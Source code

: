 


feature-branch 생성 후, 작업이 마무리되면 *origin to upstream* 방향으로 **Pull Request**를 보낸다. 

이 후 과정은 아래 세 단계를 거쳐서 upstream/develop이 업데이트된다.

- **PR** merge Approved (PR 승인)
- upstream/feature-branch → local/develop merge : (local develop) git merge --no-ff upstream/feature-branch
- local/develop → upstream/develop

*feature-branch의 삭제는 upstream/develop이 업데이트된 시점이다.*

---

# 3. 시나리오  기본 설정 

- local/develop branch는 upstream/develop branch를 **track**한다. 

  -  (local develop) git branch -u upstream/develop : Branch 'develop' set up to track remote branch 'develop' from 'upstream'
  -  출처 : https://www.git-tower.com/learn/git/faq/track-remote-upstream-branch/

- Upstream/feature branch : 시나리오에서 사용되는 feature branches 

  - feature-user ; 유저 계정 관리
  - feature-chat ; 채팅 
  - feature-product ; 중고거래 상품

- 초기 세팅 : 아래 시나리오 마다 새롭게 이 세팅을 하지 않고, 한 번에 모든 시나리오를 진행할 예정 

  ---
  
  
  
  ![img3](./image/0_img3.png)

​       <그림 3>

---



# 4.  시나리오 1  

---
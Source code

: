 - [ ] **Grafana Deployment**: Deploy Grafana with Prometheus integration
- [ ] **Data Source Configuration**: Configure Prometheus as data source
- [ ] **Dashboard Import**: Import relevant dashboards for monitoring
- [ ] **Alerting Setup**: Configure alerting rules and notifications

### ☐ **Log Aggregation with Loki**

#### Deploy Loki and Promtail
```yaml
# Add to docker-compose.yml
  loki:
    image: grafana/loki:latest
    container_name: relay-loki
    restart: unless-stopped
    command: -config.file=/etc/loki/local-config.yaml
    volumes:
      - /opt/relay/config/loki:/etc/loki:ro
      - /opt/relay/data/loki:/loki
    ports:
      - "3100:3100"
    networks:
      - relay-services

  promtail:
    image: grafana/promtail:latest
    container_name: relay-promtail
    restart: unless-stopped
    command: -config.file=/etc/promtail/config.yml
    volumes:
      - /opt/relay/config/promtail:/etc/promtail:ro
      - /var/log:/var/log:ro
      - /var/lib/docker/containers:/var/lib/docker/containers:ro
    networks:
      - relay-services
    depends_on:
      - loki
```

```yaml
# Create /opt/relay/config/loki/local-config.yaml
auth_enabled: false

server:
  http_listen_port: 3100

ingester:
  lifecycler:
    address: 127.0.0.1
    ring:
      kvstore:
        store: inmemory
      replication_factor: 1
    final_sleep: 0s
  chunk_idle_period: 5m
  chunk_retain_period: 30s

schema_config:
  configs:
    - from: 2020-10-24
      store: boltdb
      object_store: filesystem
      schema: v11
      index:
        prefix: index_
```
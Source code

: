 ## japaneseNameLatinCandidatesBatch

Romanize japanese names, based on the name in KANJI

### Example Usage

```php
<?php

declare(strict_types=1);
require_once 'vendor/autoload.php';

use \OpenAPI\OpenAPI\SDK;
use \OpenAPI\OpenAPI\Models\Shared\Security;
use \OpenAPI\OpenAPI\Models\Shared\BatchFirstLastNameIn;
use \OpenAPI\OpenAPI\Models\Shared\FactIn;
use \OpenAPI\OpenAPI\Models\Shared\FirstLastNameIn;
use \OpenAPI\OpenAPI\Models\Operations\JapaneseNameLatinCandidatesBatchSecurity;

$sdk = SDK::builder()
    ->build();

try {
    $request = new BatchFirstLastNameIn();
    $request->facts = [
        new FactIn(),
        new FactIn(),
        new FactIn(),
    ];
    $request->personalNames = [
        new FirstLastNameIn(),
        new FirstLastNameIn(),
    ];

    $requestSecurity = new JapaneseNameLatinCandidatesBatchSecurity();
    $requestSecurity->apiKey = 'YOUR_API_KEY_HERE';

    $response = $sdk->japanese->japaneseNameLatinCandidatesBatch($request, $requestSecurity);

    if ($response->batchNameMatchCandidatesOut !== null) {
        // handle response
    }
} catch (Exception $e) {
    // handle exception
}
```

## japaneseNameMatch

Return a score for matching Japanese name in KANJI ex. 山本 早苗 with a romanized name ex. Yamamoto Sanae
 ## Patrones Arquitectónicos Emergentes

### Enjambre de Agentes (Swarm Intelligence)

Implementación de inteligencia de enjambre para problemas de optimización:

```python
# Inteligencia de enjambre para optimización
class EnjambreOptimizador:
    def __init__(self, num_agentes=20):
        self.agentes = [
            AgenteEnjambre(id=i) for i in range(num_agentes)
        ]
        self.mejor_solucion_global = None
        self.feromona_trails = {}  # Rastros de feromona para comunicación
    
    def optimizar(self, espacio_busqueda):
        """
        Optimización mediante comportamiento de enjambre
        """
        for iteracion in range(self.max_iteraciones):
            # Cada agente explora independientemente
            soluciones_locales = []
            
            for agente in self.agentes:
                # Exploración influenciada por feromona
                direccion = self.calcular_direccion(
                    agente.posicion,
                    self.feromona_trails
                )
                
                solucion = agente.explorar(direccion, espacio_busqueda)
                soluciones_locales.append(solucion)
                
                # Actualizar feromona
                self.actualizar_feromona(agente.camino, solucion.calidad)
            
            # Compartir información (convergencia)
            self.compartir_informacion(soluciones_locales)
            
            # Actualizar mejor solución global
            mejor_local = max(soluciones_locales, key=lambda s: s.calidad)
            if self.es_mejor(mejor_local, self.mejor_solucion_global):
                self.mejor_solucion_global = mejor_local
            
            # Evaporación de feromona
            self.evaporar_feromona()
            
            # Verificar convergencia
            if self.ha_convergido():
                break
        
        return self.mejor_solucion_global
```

☆ ☆ ☆

● YOUR GOAL
Whenever a line in the records above contains the string "with", copy that line.

● RESPONSE
: - [ ] **Grafana Deployment**: Deploy Grafana with Prometheus integration
### ☐ **Log Aggregation with Loki**
Return a score for matching Japanese name in KANJI ex. 山本 早苗 with a romanized name ex. Yamamoto Sanae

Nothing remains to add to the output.